▶ **WHAT IS REQUIRED**
Please find the lines in the following records that hold "darknet", and copy them.

▶ **DATA IN THIS EXERCISE**

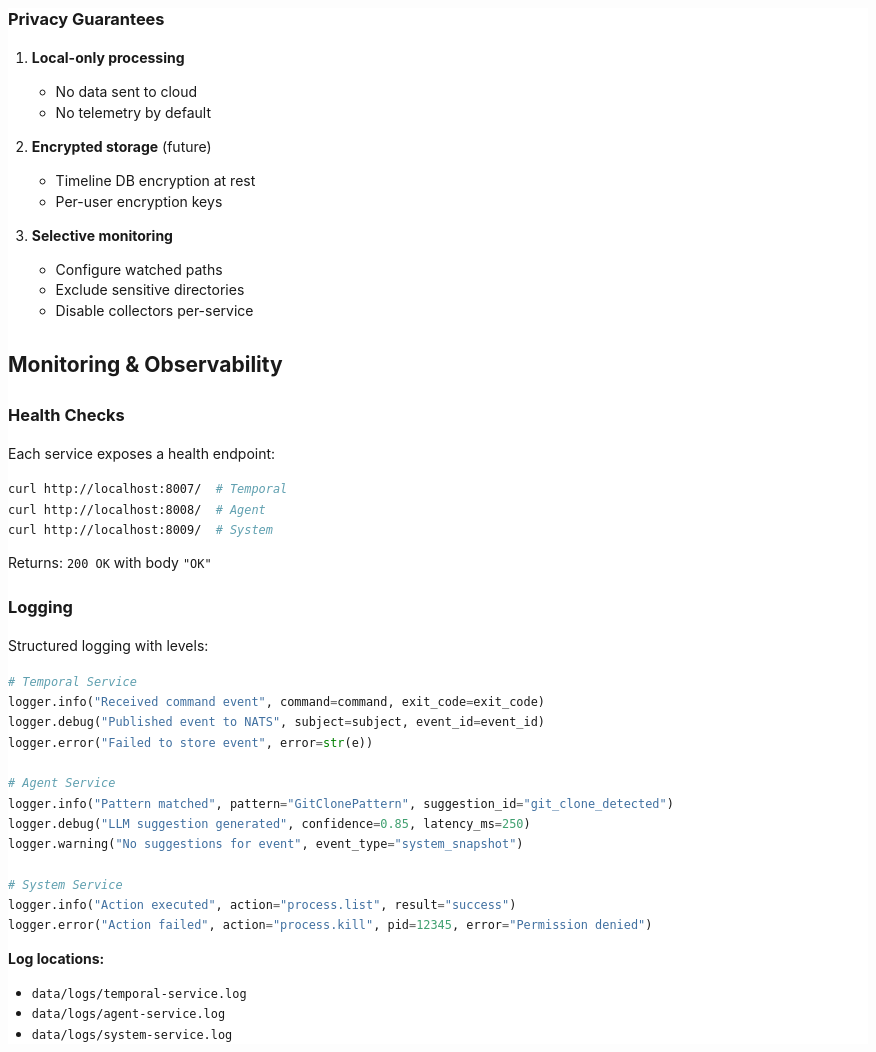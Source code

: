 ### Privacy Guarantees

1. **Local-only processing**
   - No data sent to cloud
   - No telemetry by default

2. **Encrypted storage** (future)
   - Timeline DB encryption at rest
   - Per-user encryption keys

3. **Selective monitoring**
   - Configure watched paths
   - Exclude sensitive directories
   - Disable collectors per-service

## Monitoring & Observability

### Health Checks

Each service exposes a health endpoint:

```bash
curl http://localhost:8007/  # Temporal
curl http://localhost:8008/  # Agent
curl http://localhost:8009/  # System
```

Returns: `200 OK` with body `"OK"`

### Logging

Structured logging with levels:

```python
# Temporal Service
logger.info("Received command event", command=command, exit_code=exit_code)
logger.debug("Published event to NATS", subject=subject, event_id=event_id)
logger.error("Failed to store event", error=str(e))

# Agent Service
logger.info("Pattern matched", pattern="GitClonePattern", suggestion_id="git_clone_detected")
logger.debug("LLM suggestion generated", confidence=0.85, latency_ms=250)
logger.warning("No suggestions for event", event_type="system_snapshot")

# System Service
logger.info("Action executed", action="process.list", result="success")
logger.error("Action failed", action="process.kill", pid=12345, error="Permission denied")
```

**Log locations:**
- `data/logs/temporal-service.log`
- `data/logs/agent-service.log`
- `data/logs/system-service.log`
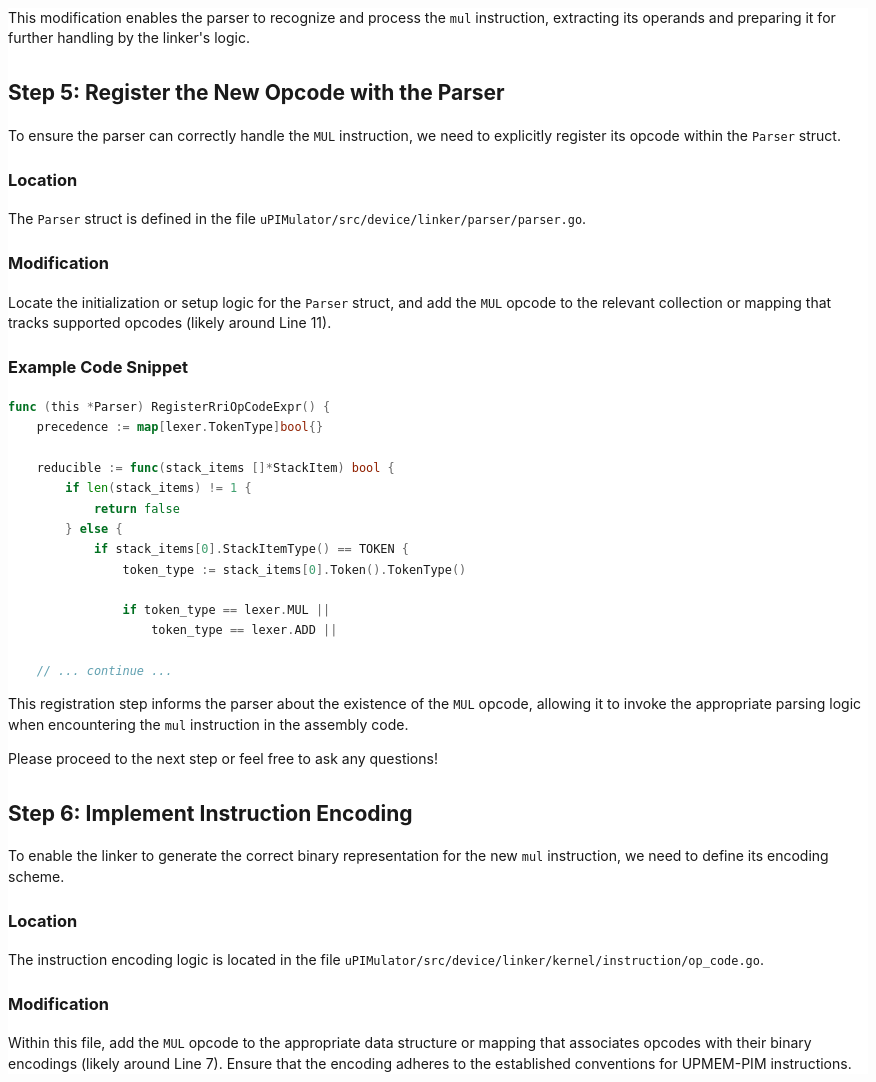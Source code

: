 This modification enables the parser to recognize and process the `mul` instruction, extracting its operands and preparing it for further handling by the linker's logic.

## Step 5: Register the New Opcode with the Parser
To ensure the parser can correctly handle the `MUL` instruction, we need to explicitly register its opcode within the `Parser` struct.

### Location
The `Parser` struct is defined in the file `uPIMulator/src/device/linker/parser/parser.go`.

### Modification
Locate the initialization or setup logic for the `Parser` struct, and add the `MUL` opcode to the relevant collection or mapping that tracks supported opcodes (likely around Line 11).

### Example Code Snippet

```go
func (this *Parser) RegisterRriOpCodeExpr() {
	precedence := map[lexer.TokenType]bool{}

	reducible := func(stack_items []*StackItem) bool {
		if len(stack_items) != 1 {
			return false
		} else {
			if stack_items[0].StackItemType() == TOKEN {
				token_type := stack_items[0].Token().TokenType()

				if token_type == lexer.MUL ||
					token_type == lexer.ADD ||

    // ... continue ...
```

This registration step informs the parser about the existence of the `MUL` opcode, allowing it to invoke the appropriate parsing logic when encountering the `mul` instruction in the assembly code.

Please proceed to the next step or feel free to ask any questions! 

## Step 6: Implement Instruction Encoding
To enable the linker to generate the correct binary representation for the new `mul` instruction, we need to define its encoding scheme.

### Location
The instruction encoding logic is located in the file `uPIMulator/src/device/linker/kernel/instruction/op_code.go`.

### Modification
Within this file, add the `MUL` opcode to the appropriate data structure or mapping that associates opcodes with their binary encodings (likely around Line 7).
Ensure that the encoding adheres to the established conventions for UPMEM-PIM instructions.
...
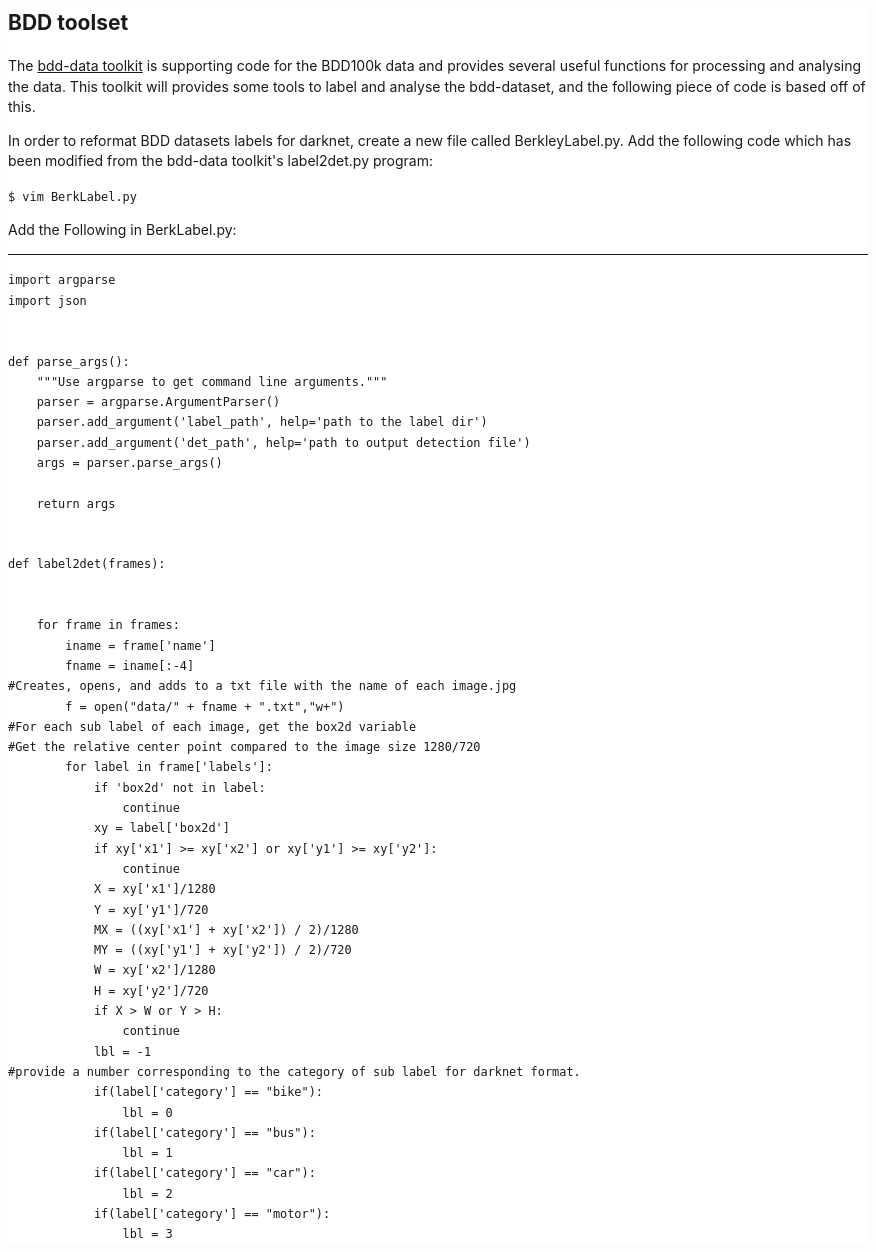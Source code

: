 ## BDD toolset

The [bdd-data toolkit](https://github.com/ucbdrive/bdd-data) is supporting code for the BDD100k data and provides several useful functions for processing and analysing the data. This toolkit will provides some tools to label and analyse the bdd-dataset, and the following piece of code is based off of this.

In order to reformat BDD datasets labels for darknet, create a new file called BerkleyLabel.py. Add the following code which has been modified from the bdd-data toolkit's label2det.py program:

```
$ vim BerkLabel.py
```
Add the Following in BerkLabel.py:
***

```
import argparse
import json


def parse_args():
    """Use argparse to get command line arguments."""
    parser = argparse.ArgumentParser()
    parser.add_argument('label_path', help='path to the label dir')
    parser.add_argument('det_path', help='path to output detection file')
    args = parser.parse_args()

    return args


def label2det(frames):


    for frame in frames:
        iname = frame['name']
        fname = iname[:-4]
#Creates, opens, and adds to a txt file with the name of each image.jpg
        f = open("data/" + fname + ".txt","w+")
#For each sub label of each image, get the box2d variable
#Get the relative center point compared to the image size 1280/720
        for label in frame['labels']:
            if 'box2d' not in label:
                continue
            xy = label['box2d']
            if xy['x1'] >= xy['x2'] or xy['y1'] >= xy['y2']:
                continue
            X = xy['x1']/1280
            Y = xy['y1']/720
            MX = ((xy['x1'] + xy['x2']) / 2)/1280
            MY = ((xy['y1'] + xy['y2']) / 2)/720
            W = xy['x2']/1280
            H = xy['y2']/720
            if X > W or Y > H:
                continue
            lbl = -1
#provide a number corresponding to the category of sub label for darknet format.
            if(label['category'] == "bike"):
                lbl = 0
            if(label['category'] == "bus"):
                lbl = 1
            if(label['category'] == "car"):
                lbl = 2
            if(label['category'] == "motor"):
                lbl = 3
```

▶ **ANSWER TO THE EXERCISE**
In order to reformat BDD datasets labels for darknet, create a new file called BerkleyLabel.py. Add the following code which has been modified from the bdd-data toolkit's label2det.py program:
#provide a number corresponding to the category of sub label for darknet format.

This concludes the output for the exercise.